ALPI Arena Næsby
- Interactive map of ALPI Arena Næsby
- Full name: ALPI Arena Næsby
- Former names: Næsby Stadion (1984–present) ALPI Arena Næsby (2016–present)
- Location: Stærehusvej 31 DK-5270 Odense N
- Coordinates: 55°25′59″N 10°20′24″E﻿ / ﻿55.433173°N 10.340084°E
- Capacity: 2,500
- Record attendance: 871 (1995)
- Field size: 104 by 65 metres (113.7 yd × 71.1 yd)
- Surface: Natural grass

Construction
- Built: 1984

Tenants
- Næsby Boldklub (1984–present)

= Næsby Stadium =

Football stadium in Denmark

Næsby Stadium (Danish: Næsby Stadion) is an association football stadium located in Kirkendrup in the northern part of Odense, Denmark.

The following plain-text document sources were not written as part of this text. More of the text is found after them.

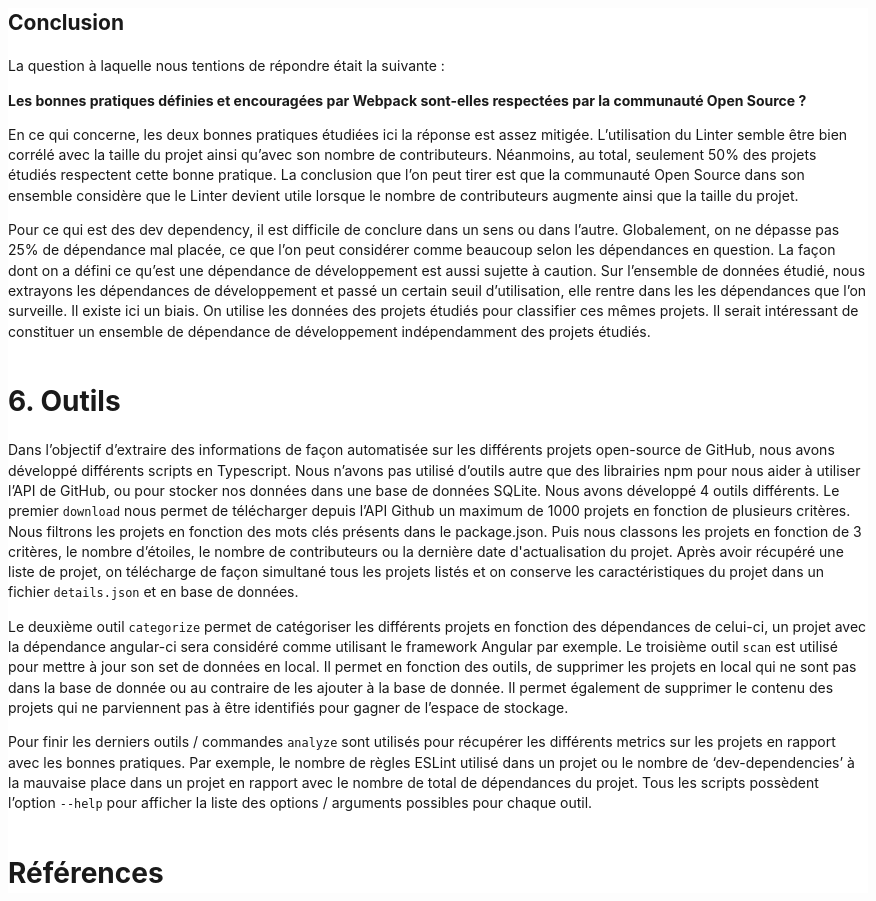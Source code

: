 ## Conclusion

La question à laquelle nous tentions de répondre était la suivante : 

**Les bonnes pratiques définies et encouragées par Webpack sont-elles respectées par la communauté Open Source ?**

En ce qui concerne, les deux bonnes pratiques étudiées ici la réponse est assez mitigée. L’utilisation du Linter semble être bien corrélé avec la taille du projet ainsi qu’avec son nombre de contributeurs. Néanmoins, au total,  seulement 50% des projets étudiés respectent cette bonne pratique. La conclusion que l’on peut tirer est que la communauté Open Source dans son ensemble considère que le Linter devient utile lorsque le nombre de contributeurs augmente ainsi que la taille du projet.

Pour ce qui est des dev dependency, il est difficile de conclure dans un sens ou dans l’autre. Globalement, on ne dépasse pas 25% de dépendance mal placée, ce que l’on peut considérer comme beaucoup selon les dépendances en question. La façon dont on a défini ce qu’est une dépendance de développement est aussi sujette à caution. Sur l’ensemble de données étudié, nous extrayons les dépendances de développement et passé un certain seuil d’utilisation, elle rentre dans les les dépendances que l’on surveille. Il existe ici un biais. On utilise les données des projets étudiés pour classifier ces mêmes projets. Il serait intéressant de constituer un ensemble de dépendance de développement indépendamment des projets étudiés.

# 6. Outils

Dans l’objectif d’extraire des informations de façon automatisée sur les différents projets open-source de GitHub, nous avons développé différents scripts en Typescript.
Nous n’avons pas utilisé d’outils autre que des librairies npm pour nous aider à utiliser l’API de GitHub, ou pour stocker nos données dans une base de données SQLite.
Nous avons développé 4 outils différents.
Le premier `download` nous permet de télécharger depuis l’API Github un maximum de 1000 projets en fonction de plusieurs critères. Nous filtrons les projets en fonction des mots clés présents dans le package.json. Puis nous classons les projets en fonction de 3 critères, le nombre d’étoiles, le nombre de contributeurs ou la dernière date d'actualisation du projet.
Après avoir récupéré une liste de projet, on télécharge de façon simultané tous les projets listés et on conserve les caractéristiques du projet dans un fichier `details.json` et en base de données.

Le deuxième outil `categorize` permet de catégoriser les différents projets en fonction des dépendances de celui-ci, un projet avec la dépendance angular-ci sera considéré comme utilisant le framework Angular par exemple.
Le troisième outil `scan` est utilisé pour mettre à jour son set de données en local. Il permet en fonction des outils, de supprimer les projets en local qui ne sont pas dans la base de donnée ou au contraire de les ajouter à la base de donnée. Il permet également de supprimer le contenu des projets qui ne parviennent pas à être identifiés pour gagner de l’espace de stockage.

Pour finir les derniers outils / commandes `analyze` sont utilisés pour récupérer les différents metrics sur les projets en rapport avec les bonnes pratiques. Par exemple, le nombre de règles ESLint utilisé dans un projet ou le nombre de ‘dev-dependencies’ à la mauvaise place dans un projet en rapport avec le nombre de total de dépendances du projet.
Tous les scripts possèdent l’option `--help` pour afficher la liste des options / arguments possibles pour chaque outil. 

# Références
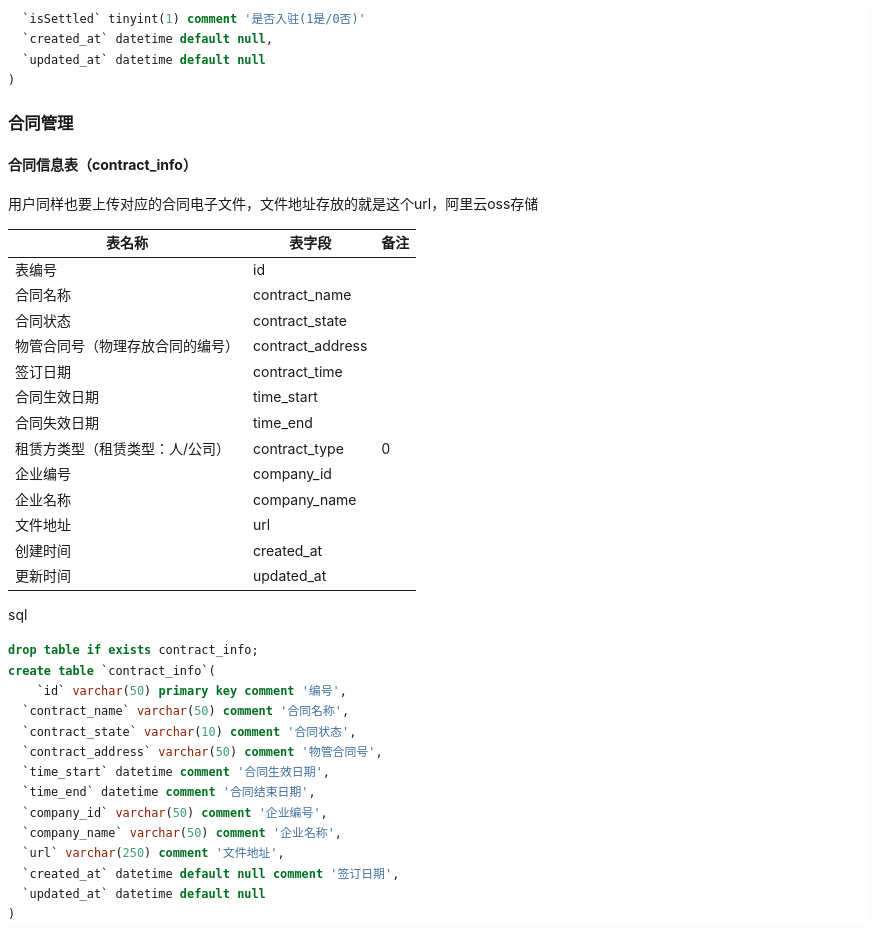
 ```sql
  `isSettled` tinyint(1) comment '是否入驻(1是/0否)'
  `created_at` datetime default null,
  `updated_at` datetime default null
)
```



### 合同管理

#### 合同信息表（contract_info）

用户同样也要上传对应的合同电子文件，文件地址存放的就是这个url，阿里云oss存储

| 表名称                           | 表字段           | 备注 |
| -------------------------------- | ---------------- | ---- |
| 表编号                           | id               |      |
| 合同名称                         | contract_name    |      |
| 合同状态                         | contract_state   |      |
| 物管合同号（物理存放合同的编号） | contract_address |      |
| 签订日期                         | contract_time    |      |
| 合同生效日期                     | time_start       |      |
| 合同失效日期                     | time_end         |      |
| 租赁方类型（租赁类型：人/公司）  | contract_type    | 0    |
| 企业编号                         | company_id       |      |
| 企业名称                         | company_name     |      |
| 文件地址                         | url              |      |
| 创建时间                         | created_at       |      |
| 更新时间                         | updated_at       |      |

sql

```sql
drop table if exists contract_info;
create table `contract_info`(
	`id` varchar(50) primary key comment '编号',
  `contract_name` varchar(50) comment '合同名称',
  `contract_state` varchar(10) comment '合同状态',
  `contract_address` varchar(50) comment '物管合同号',
  `time_start` datetime comment '合同生效日期',
  `time_end` datetime comment '合同结束日期',
  `company_id` varchar(50) comment '企业编号',
  `company_name` varchar(50) comment '企业名称',
  `url` varchar(250) comment '文件地址',
  `created_at` datetime default null comment '签订日期',
  `updated_at` datetime default null
)
```
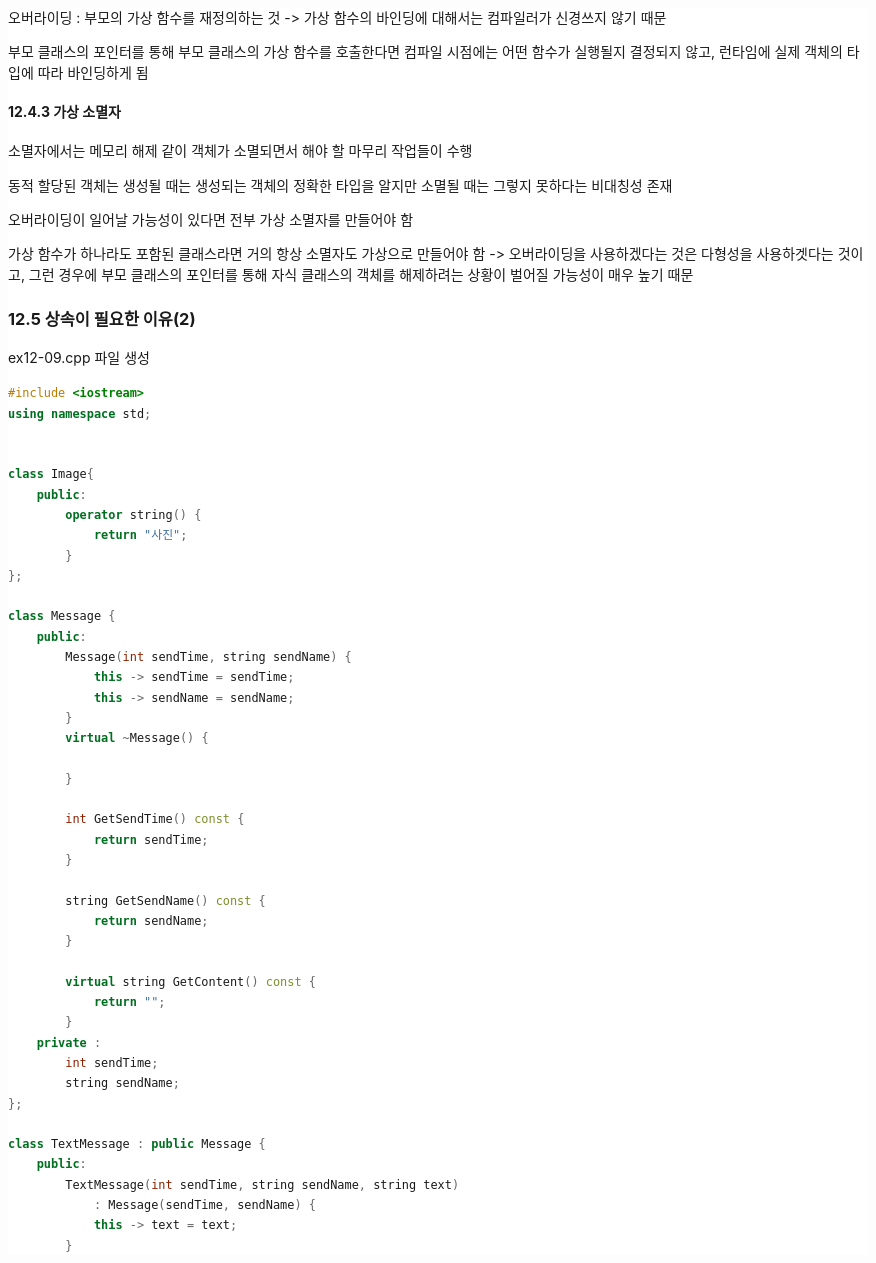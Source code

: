 

오버라이딩 : 부모의 가상 함수를 재정의하는 것 -> 가상 함수의 바인딩에 대해서는 컴파일러가 신경쓰지 않기 때문

부모 클래스의 포인터를 통해 부모 클래스의 가상 함수를 호출한다면 컴파일 시점에는 어떤 함수가 실행될지 결정되지 않고, 런타임에 실제 객체의 타입에 따라 바인딩하게 됨



#### 12.4.3 가상 소멸자

소멸자에서는 메모리 해제 같이 객체가 소멸되면서 해야 할 마무리 작업들이 수행

동적 할당된 객체는 생성될 때는 생성되는 객체의 정확한 타입을 알지만 소멸될 때는 그렇지 못하다는 비대칭성 존재

오버라이딩이 일어날 가능성이 있다면 전부 가상 소멸자를 만들어야 함

가상 함수가 하나라도 포함된 클래스라면 거의 항상 소멸자도 가상으로 만들어야 함 -> 오버라이딩을 사용하겠다는 것은 다형성을 사용하겟다는 것이고, 그런 경우에 부모 클래스의 포인터를 통해 자식 클래스의 객체를 해제하려는 상황이 벌어질 가능성이 매우 높기 때문



### 12.5 상속이 필요한 이유(2)

ex12-09.cpp 파일 생성

```c++
#include <iostream>
using namespace std;


class Image{
    public:
        operator string() {
            return "사진";
        }
};

class Message {
    public:
        Message(int sendTime, string sendName) {
            this -> sendTime = sendTime;
            this -> sendName = sendName;
        }
        virtual ~Message() {

        }
        
        int GetSendTime() const { 
            return sendTime;
        }

        string GetSendName() const {
            return sendName;
        }

        virtual string GetContent() const {
            return "";
        }
    private :
        int sendTime;
        string sendName;
};

class TextMessage : public Message {
    public:
        TextMessage(int sendTime, string sendName, string text)
            : Message(sendTime, sendName) {
            this -> text = text;
        }
```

It has been the home ground of 2nd Division club Næsby Boldklub since its construction in 1984. Besides the stadium, which has a capacity of 2,500, the ground also includes an artificial pitch, a playground, a street football pitch, outdoor fitness as well as the cafeteria Den Blå Café. In May 2016 it was renamed ALPI Arena Næsby, after the naming rights were acquired by logistics company, ALPI.